What this means: for any given sequence, we will get context_size number of training batches from it to calculate the loss on.

### `F.log_softmax` is equivalent to `torch.log(F.softmax)`

In [2]:
batch_size = 3
context_size = 4
n_vocab = 8

logits = torch.randn(size=(batch_size * context_size, n_vocab), dtype=torch.float32, requires_grad=True)

output = torch.log(F.softmax(logits, dim=-1))
output2 = F.log_softmax(logits, dim=-1)
print(f"Outputs are the same: {torch.allclose(output, output2)}")

Outputs are the same: True


But IRL you should use `F.log_softmax` for better numerical properties.
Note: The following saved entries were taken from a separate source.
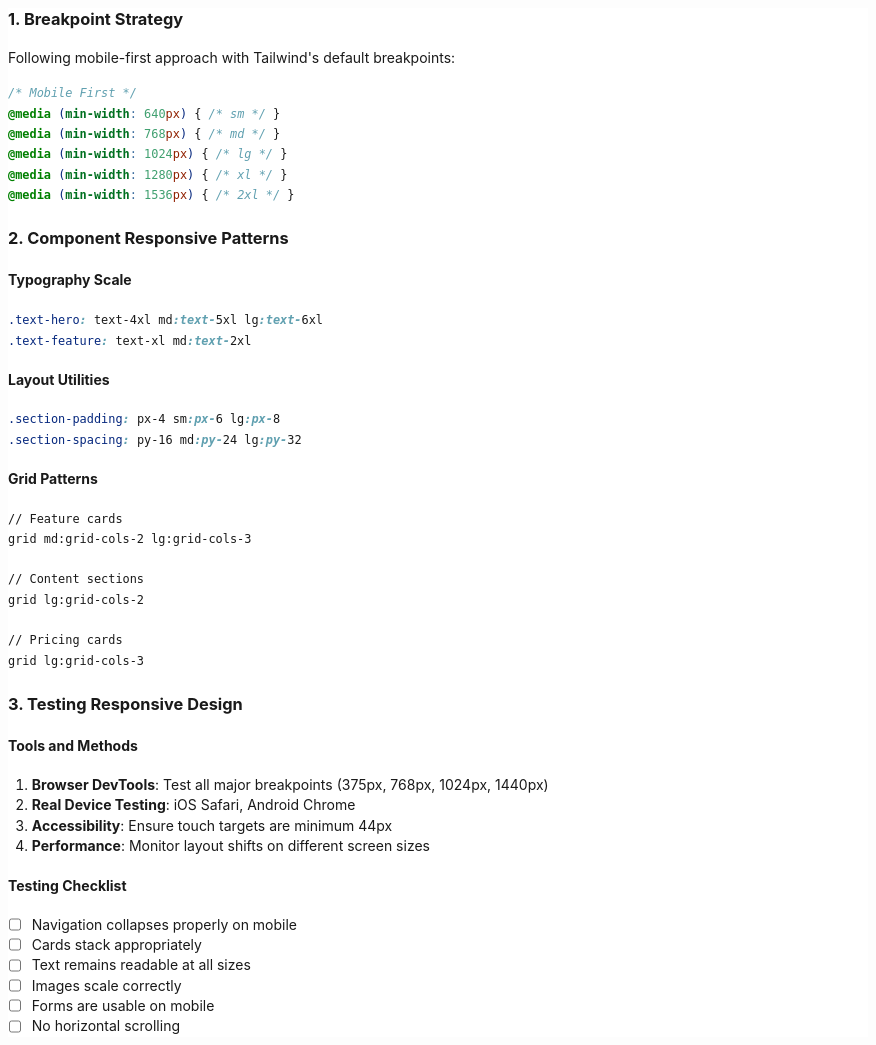 ### 1. Breakpoint Strategy
Following mobile-first approach with Tailwind's default breakpoints:

```css
/* Mobile First */
@media (min-width: 640px) { /* sm */ }
@media (min-width: 768px) { /* md */ }
@media (min-width: 1024px) { /* lg */ }
@media (min-width: 1280px) { /* xl */ }
@media (min-width: 1536px) { /* 2xl */ }
```

### 2. Component Responsive Patterns

#### Typography Scale
```css
.text-hero: text-4xl md:text-5xl lg:text-6xl
.text-feature: text-xl md:text-2xl
```

#### Layout Utilities
```css
.section-padding: px-4 sm:px-6 lg:px-8
.section-spacing: py-16 md:py-24 lg:py-32
```

#### Grid Patterns
```tsx
// Feature cards
grid md:grid-cols-2 lg:grid-cols-3

// Content sections
grid lg:grid-cols-2

// Pricing cards
grid lg:grid-cols-3
```

### 3. Testing Responsive Design

#### Tools and Methods
1. **Browser DevTools**: Test all major breakpoints (375px, 768px, 1024px, 1440px)
2. **Real Device Testing**: iOS Safari, Android Chrome
3. **Accessibility**: Ensure touch targets are minimum 44px
4. **Performance**: Monitor layout shifts on different screen sizes

#### Testing Checklist
- [ ] Navigation collapses properly on mobile
- [ ] Cards stack appropriately
- [ ] Text remains readable at all sizes
- [ ] Images scale correctly
- [ ] Forms are usable on mobile
- [ ] No horizontal scrolling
### Negative log liklihood loss is the negative log probability of the correct class

* First, you take the neural network outputs (i.e., logits) and compute their probabilities (i.e., Softmax).
* Second, you take the log of these probabilities, these are the log likelihood values.
* Third, you retrieve the log liklihood value for the correct class and multiply by negative one.

In [3]:

batch_size = 3
context_size = 4
n_vocab = 8

# This is the form of the data during training (i.e., from nn output and the dataloader)
logits = torch.randn(size=(batch_size, context_size, n_vocab), dtype=torch.float32, requires_grad=True)
targets = torch.randint(high=n_vocab, size=(batch_size, context_size), dtype=torch.long)
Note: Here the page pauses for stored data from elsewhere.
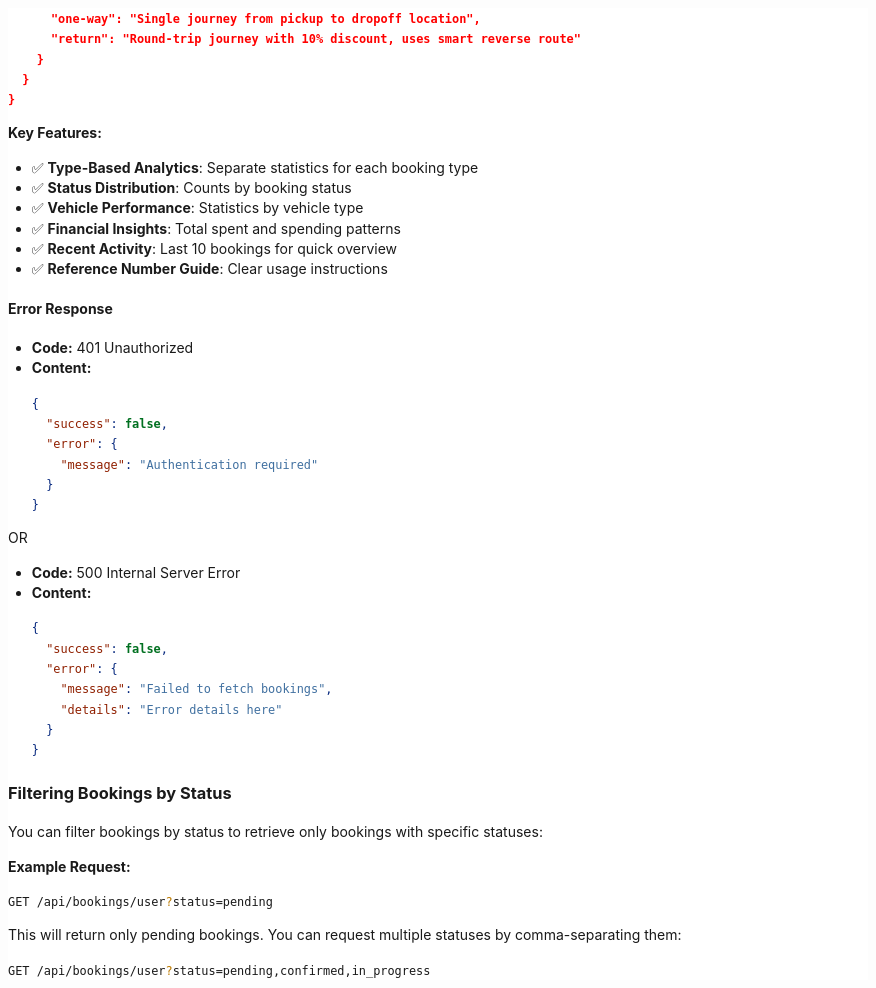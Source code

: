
 ```json
      "one-way": "Single journey from pickup to dropoff location",
      "return": "Round-trip journey with 10% discount, uses smart reverse route"
    }
  }
}
```

**Key Features:**
- ✅ **Type-Based Analytics**: Separate statistics for each booking type
- ✅ **Status Distribution**: Counts by booking status
- ✅ **Vehicle Performance**: Statistics by vehicle type
- ✅ **Financial Insights**: Total spent and spending patterns
- ✅ **Recent Activity**: Last 10 bookings for quick overview
- ✅ **Reference Number Guide**: Clear usage instructions

#### Error Response

- **Code:** 401 Unauthorized
- **Content:**
  ```json
  {
    "success": false,
    "error": {
      "message": "Authentication required"
    }
  }
  ```

OR

- **Code:** 500 Internal Server Error
- **Content:**
  ```json
  {
    "success": false,
    "error": {
      "message": "Failed to fetch bookings",
      "details": "Error details here"
    }
  }
  ```

### Filtering Bookings by Status

You can filter bookings by status to retrieve only bookings with specific statuses:

**Example Request:**

```bash
GET /api/bookings/user?status=pending
```

This will return only pending bookings. You can request multiple statuses by comma-separating them:

```bash
GET /api/bookings/user?status=pending,confirmed,in_progress
```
# This is the format we format it to for computing loss
# logits are floats 0...1 with dimension (N = Number of observations, C = Number of classes)
# target are integers 0...C-1 with dimension (N = Number of observations,) 
logits = logits.view(batch_size * context_size, n_vocab)
targets = targets.view(batch_size * context_size)

output = F.nll_loss(F.log_softmax(logits, dim= -1), targets)
print(output)

n_examples = logits.shape[0]
log_probs = F.log_softmax(logits, dim= -1)
nll_losses = torch.zeros(n_examples)
for i in range(n_examples):
    nll_losses[i] = -log_probs[i, targets[i]]
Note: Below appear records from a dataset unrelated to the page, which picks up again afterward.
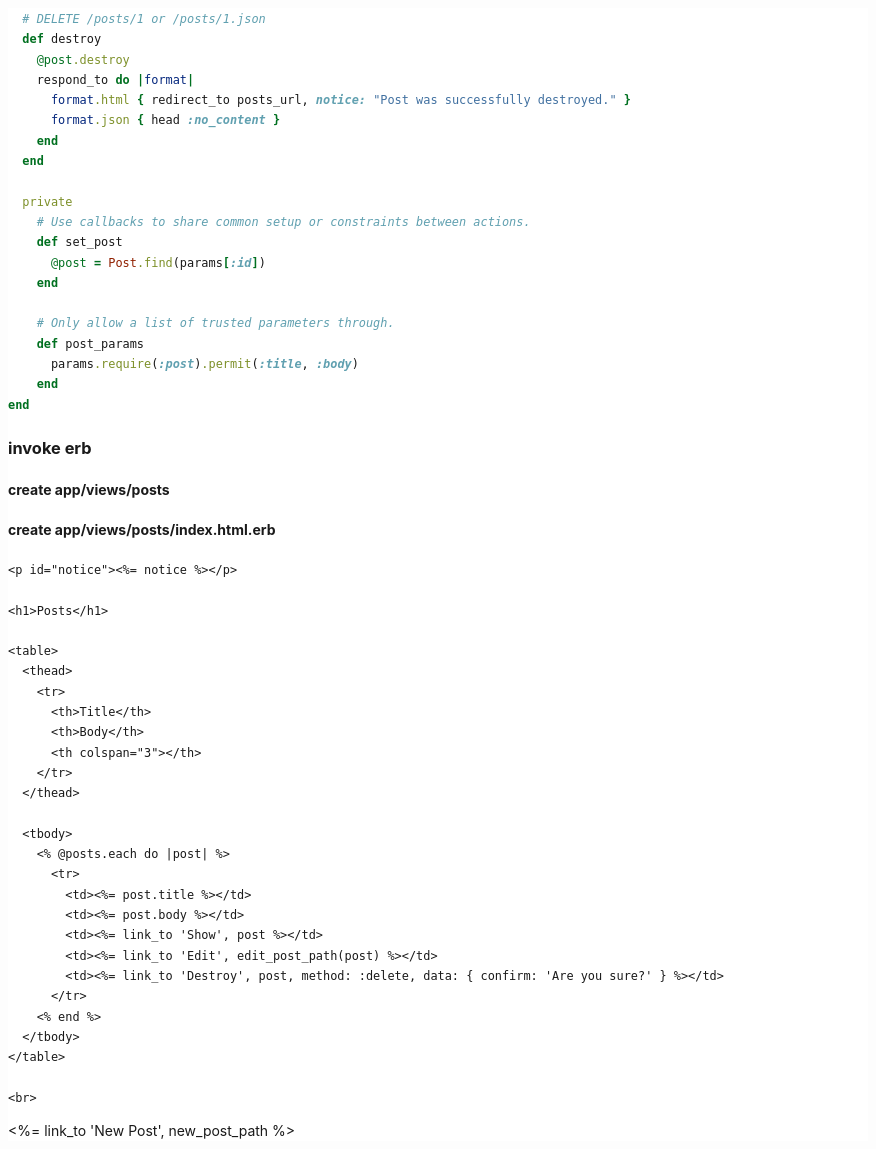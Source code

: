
 ```ruby 
  # DELETE /posts/1 or /posts/1.json
  def destroy
    @post.destroy
    respond_to do |format|
      format.html { redirect_to posts_url, notice: "Post was successfully destroyed." }
      format.json { head :no_content }
    end
  end

  private
    # Use callbacks to share common setup or constraints between actions.
    def set_post
      @post = Post.find(params[:id])
    end

    # Only allow a list of trusted parameters through.
    def post_params
      params.require(:post).permit(:title, :body)
    end
end
```


###   invoke    erb
####      create      app/views/posts
####      create      app/views/posts/index.html.erb
```erb
<p id="notice"><%= notice %></p>

<h1>Posts</h1>

<table>
  <thead>
    <tr>
      <th>Title</th>
      <th>Body</th>
      <th colspan="3"></th>
    </tr>
  </thead>

  <tbody>
    <% @posts.each do |post| %>
      <tr>
        <td><%= post.title %></td>
        <td><%= post.body %></td>
        <td><%= link_to 'Show', post %></td>
        <td><%= link_to 'Edit', edit_post_path(post) %></td>
        <td><%= link_to 'Destroy', post, method: :delete, data: { confirm: 'Are you sure?' } %></td>
      </tr>
    <% end %>
  </tbody>
</table>

<br>
```
<%= link_to 'New Post', new_post_path %>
output2 = nll_losses.mean()
print(output2)

tensor(2.3182, grad_fn=<NllLossBackward0>)
tensor(2.3182, grad_fn=<MeanBackward0>)


### Cross Entropy Loss combines three functions (Negative Log Liklihood Loss, Log, and Softmax) into one

In [4]:
batch_size = 3
context_size = 4
n_vocab = 8

# This is the form of the data during training (i.e., from nn output and the dataloader)
logits = torch.randn(size=(batch_size, context_size, n_vocab), dtype=torch.float32, requires_grad=True)
targets = torch.randint(high=n_vocab, size=(batch_size, context_size), dtype=torch.long)

# This is the format we format it to for computing loss
# logits are floats 0...1 with dimension (N = Number of observations, C = Number of classes)
# target are integers 0...C-1 with dimension (N = Number of observations,) 
logits = logits.view(batch_size * context_size, n_vocab)
targets = targets.view(batch_size * context_size)

output = F.cross_entropy(logits, targets)
print(output)
output2 = F.nll_loss(F.log_softmax(logits, dim= -1), targets)
print(output2)

tensor(2.8195, grad_fn=<NllLossBackward0>)
tensor(2.8195, grad_fn=<NllLossBackward0>)


### References

* https://ljvmiranda921.github.io/notebook/2017/08/13/softmax-and-the-negative-log-likelihood/
* https://cs231n.github.io/neural-networks-case-study/#grad